TASK TO COMPLETE:
Beneath this task are records; print exactly the stretch of them from the line with "(in-app or email)" through the line with "Modified QT evedevtouch", both ends included.

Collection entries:
________

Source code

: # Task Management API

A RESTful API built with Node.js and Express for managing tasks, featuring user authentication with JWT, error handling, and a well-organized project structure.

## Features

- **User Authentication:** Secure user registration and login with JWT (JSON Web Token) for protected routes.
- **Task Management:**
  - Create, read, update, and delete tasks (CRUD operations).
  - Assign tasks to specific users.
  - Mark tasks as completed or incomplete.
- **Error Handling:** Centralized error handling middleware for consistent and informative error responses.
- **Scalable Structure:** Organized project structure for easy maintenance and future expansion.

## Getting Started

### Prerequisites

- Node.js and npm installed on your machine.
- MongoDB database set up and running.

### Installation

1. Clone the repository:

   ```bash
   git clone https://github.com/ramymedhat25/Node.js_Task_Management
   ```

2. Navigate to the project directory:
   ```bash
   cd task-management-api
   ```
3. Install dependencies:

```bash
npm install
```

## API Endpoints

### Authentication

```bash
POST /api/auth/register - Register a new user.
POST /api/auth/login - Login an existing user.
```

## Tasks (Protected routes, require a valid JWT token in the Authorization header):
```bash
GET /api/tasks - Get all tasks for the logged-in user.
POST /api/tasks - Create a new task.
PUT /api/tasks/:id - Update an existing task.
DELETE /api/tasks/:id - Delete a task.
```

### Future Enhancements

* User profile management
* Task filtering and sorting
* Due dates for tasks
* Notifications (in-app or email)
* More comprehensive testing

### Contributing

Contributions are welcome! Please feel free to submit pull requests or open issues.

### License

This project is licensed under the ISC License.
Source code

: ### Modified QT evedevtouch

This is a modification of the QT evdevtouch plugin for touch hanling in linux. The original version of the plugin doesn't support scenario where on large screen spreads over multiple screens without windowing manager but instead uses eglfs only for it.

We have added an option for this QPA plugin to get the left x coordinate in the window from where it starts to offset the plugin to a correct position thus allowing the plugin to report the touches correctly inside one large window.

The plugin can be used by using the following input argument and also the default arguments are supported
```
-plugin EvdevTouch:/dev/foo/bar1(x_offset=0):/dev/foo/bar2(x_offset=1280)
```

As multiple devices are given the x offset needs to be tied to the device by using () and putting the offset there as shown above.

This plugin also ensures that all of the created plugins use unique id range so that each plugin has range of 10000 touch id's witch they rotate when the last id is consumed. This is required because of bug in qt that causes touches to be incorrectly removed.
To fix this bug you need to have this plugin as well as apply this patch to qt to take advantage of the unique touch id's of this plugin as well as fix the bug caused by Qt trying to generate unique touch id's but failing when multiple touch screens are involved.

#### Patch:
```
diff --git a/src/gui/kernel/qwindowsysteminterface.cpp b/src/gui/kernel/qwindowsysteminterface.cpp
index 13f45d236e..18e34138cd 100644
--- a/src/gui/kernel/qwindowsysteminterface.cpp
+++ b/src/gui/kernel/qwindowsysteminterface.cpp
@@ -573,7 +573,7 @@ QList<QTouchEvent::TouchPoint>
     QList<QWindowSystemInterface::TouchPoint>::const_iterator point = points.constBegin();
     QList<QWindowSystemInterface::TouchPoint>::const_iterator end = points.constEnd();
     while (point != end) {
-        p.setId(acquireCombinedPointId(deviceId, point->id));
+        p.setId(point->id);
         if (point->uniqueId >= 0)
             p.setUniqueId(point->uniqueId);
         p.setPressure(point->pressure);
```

________

RESULT OF THIS EXERCISE:
* Notifications (in-app or email)
* More comprehensive testing

### Contributing

Contributions are welcome! Please feel free to submit pull requests or open issues.

### License

This project is licensed under the ISC License.
Source code

: ### Modified QT evedevtouch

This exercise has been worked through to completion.